▶ _DIRECTIONS_
Repeat word for word, please, only the lines from the one that includes "will be the" through the final line of the data.

▶ _RECORDS SHOWN_
┌──

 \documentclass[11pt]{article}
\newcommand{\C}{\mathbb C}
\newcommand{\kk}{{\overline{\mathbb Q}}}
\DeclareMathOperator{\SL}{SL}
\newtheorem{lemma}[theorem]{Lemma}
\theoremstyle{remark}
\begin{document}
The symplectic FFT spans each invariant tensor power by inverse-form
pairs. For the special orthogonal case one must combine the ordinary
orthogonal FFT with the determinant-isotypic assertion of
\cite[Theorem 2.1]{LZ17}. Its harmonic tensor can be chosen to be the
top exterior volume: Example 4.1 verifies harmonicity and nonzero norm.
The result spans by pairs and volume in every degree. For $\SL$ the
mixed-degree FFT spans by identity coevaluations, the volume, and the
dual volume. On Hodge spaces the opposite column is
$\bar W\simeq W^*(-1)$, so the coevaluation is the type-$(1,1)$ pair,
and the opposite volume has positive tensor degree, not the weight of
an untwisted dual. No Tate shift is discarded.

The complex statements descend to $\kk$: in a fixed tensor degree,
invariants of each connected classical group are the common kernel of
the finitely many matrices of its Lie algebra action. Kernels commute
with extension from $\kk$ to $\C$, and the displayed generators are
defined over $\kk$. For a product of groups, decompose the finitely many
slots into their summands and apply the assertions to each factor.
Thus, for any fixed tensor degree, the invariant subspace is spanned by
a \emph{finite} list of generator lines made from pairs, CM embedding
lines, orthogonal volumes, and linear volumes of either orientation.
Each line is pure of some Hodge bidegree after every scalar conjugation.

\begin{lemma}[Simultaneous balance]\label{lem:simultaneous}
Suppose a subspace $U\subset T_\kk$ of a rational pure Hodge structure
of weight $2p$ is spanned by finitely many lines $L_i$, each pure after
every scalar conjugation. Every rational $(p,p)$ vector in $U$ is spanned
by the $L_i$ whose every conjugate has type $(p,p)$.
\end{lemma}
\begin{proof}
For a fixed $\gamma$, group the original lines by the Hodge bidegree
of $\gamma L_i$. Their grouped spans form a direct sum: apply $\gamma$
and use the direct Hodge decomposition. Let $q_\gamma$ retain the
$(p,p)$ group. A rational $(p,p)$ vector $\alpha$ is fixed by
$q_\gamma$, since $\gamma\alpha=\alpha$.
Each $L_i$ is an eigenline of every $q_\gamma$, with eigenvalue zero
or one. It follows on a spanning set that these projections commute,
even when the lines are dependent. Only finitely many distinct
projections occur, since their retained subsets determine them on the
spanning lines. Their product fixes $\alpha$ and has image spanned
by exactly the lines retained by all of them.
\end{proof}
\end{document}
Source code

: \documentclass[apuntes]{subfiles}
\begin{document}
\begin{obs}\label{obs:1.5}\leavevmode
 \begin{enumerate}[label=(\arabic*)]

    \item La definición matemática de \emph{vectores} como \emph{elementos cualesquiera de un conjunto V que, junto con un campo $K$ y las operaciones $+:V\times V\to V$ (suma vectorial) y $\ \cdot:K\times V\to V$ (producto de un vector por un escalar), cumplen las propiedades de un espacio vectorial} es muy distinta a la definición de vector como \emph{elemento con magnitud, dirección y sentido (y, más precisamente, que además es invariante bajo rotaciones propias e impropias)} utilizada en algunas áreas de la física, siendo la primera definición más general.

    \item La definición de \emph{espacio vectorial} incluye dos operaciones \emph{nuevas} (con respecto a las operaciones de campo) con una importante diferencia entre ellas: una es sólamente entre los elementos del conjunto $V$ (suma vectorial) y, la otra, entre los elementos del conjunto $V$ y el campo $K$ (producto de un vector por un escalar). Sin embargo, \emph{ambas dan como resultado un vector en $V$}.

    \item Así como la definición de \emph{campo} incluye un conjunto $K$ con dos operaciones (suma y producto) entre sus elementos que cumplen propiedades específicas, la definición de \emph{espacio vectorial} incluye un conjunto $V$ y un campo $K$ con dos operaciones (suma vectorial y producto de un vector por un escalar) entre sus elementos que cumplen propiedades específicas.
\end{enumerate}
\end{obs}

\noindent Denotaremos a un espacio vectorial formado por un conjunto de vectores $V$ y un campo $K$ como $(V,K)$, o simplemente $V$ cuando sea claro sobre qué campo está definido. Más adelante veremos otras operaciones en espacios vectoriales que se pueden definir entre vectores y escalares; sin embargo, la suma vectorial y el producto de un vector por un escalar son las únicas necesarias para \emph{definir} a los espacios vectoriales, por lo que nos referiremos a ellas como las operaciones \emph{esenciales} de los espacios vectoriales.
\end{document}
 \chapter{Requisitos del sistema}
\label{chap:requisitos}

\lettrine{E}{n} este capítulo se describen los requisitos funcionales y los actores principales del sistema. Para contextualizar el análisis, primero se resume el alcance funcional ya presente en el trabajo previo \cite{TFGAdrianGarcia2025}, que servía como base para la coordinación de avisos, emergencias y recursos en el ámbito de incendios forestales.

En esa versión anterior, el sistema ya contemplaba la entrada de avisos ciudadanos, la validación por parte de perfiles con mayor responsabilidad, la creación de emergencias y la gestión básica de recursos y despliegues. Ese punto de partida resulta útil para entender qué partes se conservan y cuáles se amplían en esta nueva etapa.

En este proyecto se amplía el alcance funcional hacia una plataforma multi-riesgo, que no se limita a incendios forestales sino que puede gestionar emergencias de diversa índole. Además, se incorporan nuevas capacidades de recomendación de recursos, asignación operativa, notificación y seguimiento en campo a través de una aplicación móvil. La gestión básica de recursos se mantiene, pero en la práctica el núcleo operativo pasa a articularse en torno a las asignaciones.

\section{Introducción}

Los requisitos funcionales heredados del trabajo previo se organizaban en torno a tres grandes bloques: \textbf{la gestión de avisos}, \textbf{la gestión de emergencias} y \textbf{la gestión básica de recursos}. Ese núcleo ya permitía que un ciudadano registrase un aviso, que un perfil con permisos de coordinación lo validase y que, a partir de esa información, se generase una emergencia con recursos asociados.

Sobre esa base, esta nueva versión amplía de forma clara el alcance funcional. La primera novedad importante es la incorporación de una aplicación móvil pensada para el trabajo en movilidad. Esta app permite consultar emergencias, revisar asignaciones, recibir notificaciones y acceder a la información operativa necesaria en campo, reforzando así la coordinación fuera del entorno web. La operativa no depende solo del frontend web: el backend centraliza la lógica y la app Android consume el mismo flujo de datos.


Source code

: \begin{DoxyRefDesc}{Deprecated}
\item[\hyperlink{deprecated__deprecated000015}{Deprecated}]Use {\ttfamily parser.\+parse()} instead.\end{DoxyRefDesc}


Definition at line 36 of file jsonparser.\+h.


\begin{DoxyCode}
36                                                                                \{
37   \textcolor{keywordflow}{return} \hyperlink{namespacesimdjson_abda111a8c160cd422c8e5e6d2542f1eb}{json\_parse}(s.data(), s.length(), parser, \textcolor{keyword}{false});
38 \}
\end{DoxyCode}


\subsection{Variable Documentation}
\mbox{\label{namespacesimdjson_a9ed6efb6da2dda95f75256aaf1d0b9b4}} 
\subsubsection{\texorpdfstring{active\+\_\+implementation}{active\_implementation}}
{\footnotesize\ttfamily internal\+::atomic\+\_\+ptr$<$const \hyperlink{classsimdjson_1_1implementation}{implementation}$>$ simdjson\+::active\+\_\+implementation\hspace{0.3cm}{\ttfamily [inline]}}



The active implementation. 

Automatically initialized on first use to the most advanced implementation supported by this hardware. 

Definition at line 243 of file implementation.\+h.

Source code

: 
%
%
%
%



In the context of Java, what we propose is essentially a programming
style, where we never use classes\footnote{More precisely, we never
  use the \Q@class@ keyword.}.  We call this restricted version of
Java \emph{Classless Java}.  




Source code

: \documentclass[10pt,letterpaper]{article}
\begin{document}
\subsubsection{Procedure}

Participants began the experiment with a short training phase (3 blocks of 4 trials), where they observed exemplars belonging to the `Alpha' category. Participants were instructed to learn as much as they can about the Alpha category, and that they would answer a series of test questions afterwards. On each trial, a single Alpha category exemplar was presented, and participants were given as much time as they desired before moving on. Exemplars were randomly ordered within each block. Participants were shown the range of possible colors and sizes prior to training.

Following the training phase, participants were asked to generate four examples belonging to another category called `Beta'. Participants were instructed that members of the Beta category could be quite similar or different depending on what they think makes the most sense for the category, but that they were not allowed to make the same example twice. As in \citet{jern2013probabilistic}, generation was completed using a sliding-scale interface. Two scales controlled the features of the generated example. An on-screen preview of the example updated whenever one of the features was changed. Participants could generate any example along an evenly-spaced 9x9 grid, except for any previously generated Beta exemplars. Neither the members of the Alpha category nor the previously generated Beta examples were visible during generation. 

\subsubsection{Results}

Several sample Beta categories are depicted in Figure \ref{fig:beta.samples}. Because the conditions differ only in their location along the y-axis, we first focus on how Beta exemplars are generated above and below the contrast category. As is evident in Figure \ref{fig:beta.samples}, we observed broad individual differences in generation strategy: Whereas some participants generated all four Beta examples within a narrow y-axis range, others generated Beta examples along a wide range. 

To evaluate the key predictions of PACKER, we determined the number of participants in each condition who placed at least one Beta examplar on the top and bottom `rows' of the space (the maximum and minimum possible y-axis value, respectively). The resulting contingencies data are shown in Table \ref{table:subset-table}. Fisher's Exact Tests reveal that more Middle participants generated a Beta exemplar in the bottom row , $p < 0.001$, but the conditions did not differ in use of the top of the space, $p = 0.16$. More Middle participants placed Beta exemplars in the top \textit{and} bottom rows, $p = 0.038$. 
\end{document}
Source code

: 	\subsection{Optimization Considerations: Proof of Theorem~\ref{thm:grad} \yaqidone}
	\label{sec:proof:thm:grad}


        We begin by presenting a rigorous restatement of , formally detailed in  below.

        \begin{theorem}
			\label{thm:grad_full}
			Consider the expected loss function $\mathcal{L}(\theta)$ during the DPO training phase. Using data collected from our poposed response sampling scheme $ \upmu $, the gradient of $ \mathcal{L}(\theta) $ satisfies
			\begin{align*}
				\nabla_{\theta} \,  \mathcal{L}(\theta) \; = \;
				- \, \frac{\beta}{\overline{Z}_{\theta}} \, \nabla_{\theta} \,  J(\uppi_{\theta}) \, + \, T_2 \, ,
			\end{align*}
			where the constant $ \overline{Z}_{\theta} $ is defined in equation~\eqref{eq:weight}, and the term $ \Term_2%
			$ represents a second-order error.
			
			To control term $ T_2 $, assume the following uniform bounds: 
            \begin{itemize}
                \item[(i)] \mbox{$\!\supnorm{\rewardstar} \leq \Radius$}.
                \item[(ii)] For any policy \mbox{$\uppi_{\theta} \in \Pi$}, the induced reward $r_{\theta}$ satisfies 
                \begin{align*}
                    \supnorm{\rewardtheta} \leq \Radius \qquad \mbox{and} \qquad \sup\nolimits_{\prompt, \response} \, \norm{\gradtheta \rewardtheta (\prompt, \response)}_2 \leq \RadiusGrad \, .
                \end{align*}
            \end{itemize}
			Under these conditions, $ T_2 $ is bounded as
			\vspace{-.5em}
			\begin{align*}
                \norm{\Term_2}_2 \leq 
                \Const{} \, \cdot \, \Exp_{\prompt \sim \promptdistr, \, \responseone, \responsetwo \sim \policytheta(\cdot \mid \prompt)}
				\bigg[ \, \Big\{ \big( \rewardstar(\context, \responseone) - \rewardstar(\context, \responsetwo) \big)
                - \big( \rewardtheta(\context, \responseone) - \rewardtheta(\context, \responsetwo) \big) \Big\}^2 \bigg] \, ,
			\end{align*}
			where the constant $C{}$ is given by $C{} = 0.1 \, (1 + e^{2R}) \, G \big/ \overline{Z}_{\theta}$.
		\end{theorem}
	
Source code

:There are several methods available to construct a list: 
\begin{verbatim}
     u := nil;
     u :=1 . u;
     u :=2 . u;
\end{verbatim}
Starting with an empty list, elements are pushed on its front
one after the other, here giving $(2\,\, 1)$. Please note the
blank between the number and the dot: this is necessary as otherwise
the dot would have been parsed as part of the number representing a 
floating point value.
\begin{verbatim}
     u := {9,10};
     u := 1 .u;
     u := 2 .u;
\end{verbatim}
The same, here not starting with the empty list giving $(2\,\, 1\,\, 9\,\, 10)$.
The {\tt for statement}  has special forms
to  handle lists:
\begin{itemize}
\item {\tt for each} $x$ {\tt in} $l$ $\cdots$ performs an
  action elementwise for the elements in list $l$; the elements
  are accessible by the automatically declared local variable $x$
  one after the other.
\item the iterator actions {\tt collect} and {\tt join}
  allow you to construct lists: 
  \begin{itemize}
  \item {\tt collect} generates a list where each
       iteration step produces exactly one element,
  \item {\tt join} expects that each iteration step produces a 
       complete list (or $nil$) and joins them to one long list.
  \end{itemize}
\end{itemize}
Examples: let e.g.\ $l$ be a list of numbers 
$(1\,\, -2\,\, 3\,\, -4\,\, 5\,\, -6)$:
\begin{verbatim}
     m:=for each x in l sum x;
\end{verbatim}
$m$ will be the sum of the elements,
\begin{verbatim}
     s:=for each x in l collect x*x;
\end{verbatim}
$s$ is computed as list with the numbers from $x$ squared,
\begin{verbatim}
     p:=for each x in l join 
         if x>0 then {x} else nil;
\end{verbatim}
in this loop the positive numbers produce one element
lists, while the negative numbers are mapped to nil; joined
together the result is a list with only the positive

└──

▶ _EXERCISE ANSWER_
$m$ will be the sum of the elements,
\begin{verbatim}
     s:=for each x in l collect x*x;
\end{verbatim}
$s$ is computed as list with the numbers from $x$ squared,
\begin{verbatim}
     p:=for each x in l join 
         if x>0 then {x} else nil;
\end{verbatim}
in this loop the positive numbers produce one element
lists, while the negative numbers are mapped to nil; joined
together the result is a list with only the positive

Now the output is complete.